RuntimeError: Device index must not be negative

mohamed_laabydy · August 16, 2024, 4:21pm

Hello,

I’m trying to train a YOLOv7 model on Databricks using a GPU, but I’m encountering an error when running the following training command:

!python train.py --batch-size 2 --epochs 8 --data data.yaml --weights 'yolov7_training.pt' --workers 2

The error message is:

File "/Workspace/Users/Yolov7/train.py", line 624, in <module>
    train(hyp, opt, device, tb_writer)
  File "/Workspace/Yolov7/train.py", line 368, in train
    pred = model(imgs)  # forward
  File "/databricks/python/lib/python3.10/site-packages/torch/nn/modules/module.py", line 1194, in _call_impl
    return forward_call(*input, **kwargs)
  File "/databricks/python/lib/python3.10/site-packages/torch/nn/parallel/distributed.py", line 1040, in forward
    output = self._run_ddp_forward(*inputs, **kwargs)
  File "/databricks/python/lib/python3.10/site-packages/torch/nn/parallel/distributed.py", line 993, in _run_ddp_forward
    inputs, kwargs = _to_kwargs(
  File "/databricks/python/lib/python3.10/site-packages/torch/distributed/utils.py", line 94, in _to_kwargs
    _recursive_to(inputs, device_id, use_side_stream_for_tensor_copies)
  File "/databricks/python/lib/python3.10/site-packages/torch/distributed/utils.py", line 86, in _recursive_to
    res = to_map(inputs)
  File "/databricks/python/lib/python3.10/site-packages/torch/distributed/utils.py", line 77, in to_map
    return list(zip(*map(to_map, obj)))
  File "/databricks/python/lib/python3.10/site-packages/torch/distributed/utils.py", line 55, in to_map
    if obj.device == torch.device("cuda", target_gpu):
RuntimeError: Device index must not be negative

I want to avoid using Distributed Data Parallel (DDP) because I’ve encountered issues with it before.

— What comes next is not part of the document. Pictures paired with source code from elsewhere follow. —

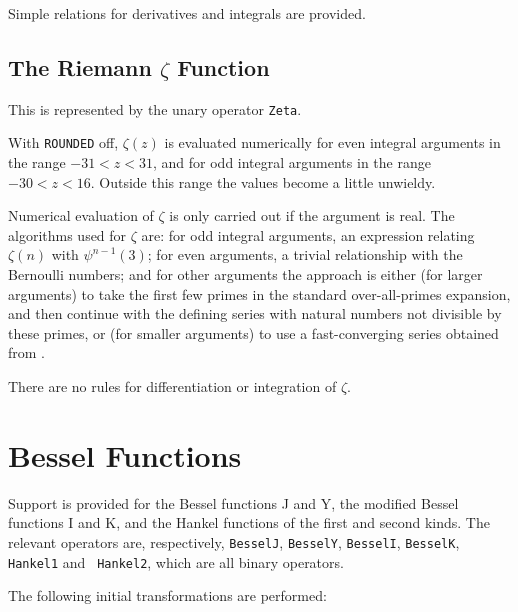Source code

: Simple relations for derivatives and integrals are provided.


\subsection{The Riemann $\zeta$ Function}

This is represented by the unary operator {\tt Zeta}.

With {\tt ROUNDED} off, $\zeta(z)$ is evaluated numerically for even
integral arguments in the range $-31 < z < 31$, and for odd integral
arguments in the range $-30 < z < 16$.  Outside this range the values
become a little unwieldy.

Numerical evaluation of $\zeta$ is only carried out if the argument is real.
The algorithms used for $\zeta$ are: for odd integral arguments, an
expression relating $\zeta(n)$ with $\psi^{n-1}(3)$; for even arguments, a
trivial relationship with the Bernoulli numbers; and for other arguments the
approach is either (for larger arguments) to take the first few primes in
the standard over-all-primes expansion, and then continue with the defining
series with natural numbers not divisible by these primes, or (for smaller
arguments) to use a fast-converging series obtained from \cite{Bender:78}.

There are no rules for differentiation or integration of $\zeta$.


\section{Bessel Functions}

Support is provided for the Bessel functions J and Y, the modified
Bessel functions I and K, and the Hankel functions of the first and
second kinds.  The relevant operators are, respectively, {\tt BesselJ},
{\tt BesselY}, {\tt BesselI}, {\tt BesselK}, {\tt Hankel1} and {\tt
Hankel2}, which are all binary operators.

The following initial transformations are performed:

When I print the device variable right before the error, it returns "cuda:0".

Here are the details about the environment I’m using:

Databricks Runtime: 13.3 LTS ML (includes Apache Spark 3.4.1, GPU, Scala 2.12)

Any insights into what might be causing this issue and how I can resolve it would be greatly appreciated.

Thank you!

Eduardo_Lawson · August 16, 2024, 5:20pm

Hi mohamed! If you share the part of the train.py that is giving this error, it will be easier to help you

mohamed_laabydy · August 16, 2024, 5:40pm

Thank you, Eduardo, for your reply.

I’m using the code directly from the official YOLOv7 repository with the following initialization:

dist.init_process_group(backend='nccl')
I’m doing this to bypass the DDP protocol.

Here’s the relevant part of my code:

    opt.total_batch_size = opt.batch_size
    device = select_device(opt.device, batch_size=opt.batch_size)
    
    # Hyperparameters
    with open(opt.hyp) as f:
        hyp = yaml.load(f, Loader=yaml.SafeLoader)  # load hyps

    # Train
    logger.info(opt)
    if not opt.evolve:
        tb_writer = None  # init loggers
        if opt.global_rank in [-1, 0]:
            prefix = colorstr('tensorboard: ')
            logger.info(f"{prefix}Start with 'tensorboard --logdir {opt.project}', view at http://localhost:6006/")
            tb_writer = SummaryWriter(opt.save_dir)  # Tensorboard
        train(hyp, opt, device, tb_writer)

For the device argument, I’m specifying it as follows:

parser.add_argument('--device', default='0', help='cuda device, i.e. 0 or 0,1,2,3 or cpu')